**ABOUT THIS EXERCISE:** Repeat back the entries that follow, keeping every word as it is.
START TASK DATA
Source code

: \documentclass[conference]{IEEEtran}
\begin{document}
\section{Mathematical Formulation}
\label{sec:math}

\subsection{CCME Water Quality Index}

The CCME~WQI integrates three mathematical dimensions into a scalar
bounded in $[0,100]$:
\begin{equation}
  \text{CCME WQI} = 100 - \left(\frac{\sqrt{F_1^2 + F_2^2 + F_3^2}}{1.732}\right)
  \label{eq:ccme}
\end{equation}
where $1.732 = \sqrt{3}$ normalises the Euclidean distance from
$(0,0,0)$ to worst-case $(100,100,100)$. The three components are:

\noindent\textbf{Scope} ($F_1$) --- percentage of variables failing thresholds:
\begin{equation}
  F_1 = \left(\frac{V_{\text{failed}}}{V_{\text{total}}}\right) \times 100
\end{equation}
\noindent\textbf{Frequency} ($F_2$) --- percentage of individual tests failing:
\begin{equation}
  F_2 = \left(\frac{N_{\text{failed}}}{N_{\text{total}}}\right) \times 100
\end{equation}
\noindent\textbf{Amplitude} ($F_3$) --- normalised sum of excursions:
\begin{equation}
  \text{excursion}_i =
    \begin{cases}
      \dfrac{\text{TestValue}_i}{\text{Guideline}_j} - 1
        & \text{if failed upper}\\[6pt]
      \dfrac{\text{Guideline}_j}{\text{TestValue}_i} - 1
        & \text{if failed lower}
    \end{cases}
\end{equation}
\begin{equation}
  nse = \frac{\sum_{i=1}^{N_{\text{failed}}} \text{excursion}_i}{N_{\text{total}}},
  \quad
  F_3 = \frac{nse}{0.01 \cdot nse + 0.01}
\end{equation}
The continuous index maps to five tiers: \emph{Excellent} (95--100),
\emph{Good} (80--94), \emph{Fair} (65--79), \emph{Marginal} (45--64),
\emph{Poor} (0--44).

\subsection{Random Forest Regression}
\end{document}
END TASK DATA
**RESPONSE TO THE TASK:**
Source code

: \documentclass[conference]{IEEEtran}
\begin{document}
\section{Mathematical Formulation}
\label{sec:math}

\subsection{CCME Water Quality Index}

The CCME~WQI integrates three mathematical dimensions into a scalar
bounded in $[0,100]$:
\begin{equation}
  \text{CCME WQI} = 100 - \left(\frac{\sqrt{F_1^2 + F_2^2 + F_3^2}}{1.732}\right)
  \label{eq:ccme}
\end{equation}
where $1.732 = \sqrt{3}$ normalises the Euclidean distance from
$(0,0,0)$ to worst-case $(100,100,100)$. The three components are:

\noindent\textbf{Scope} ($F_1$) --- percentage of variables failing thresholds:
\begin{equation}
  F_1 = \left(\frac{V_{\text{failed}}}{V_{\text{total}}}\right) \times 100
\end{equation}
\noindent\textbf{Frequency} ($F_2$) --- percentage of individual tests failing:
\begin{equation}
  F_2 = \left(\frac{N_{\text{failed}}}{N_{\text{total}}}\right) \times 100
\end{equation}
\noindent\textbf{Amplitude} ($F_3$) --- normalised sum of excursions:
\begin{equation}
  \text{excursion}_i =
    \begin{cases}
      \dfrac{\text{TestValue}_i}{\text{Guideline}_j} - 1
        & \text{if failed upper}\\[6pt]
      \dfrac{\text{Guideline}_j}{\text{TestValue}_i} - 1
        & \text{if failed lower}
    \end{cases}
\end{equation}
\begin{equation}
  nse = \frac{\sum_{i=1}^{N_{\text{failed}}} \text{excursion}_i}{N_{\text{total}}},
  \quad
  F_3 = \frac{nse}{0.01 \cdot nse + 0.01}
\end{equation}
The continuous index maps to five tiers: \emph{Excellent} (95--100),
\emph{Good} (80--94), \emph{Fair} (65--79), \emph{Marginal} (45--64),
\emph{Poor} (0--44).

\subsection{Random Forest Regression}
\end{document}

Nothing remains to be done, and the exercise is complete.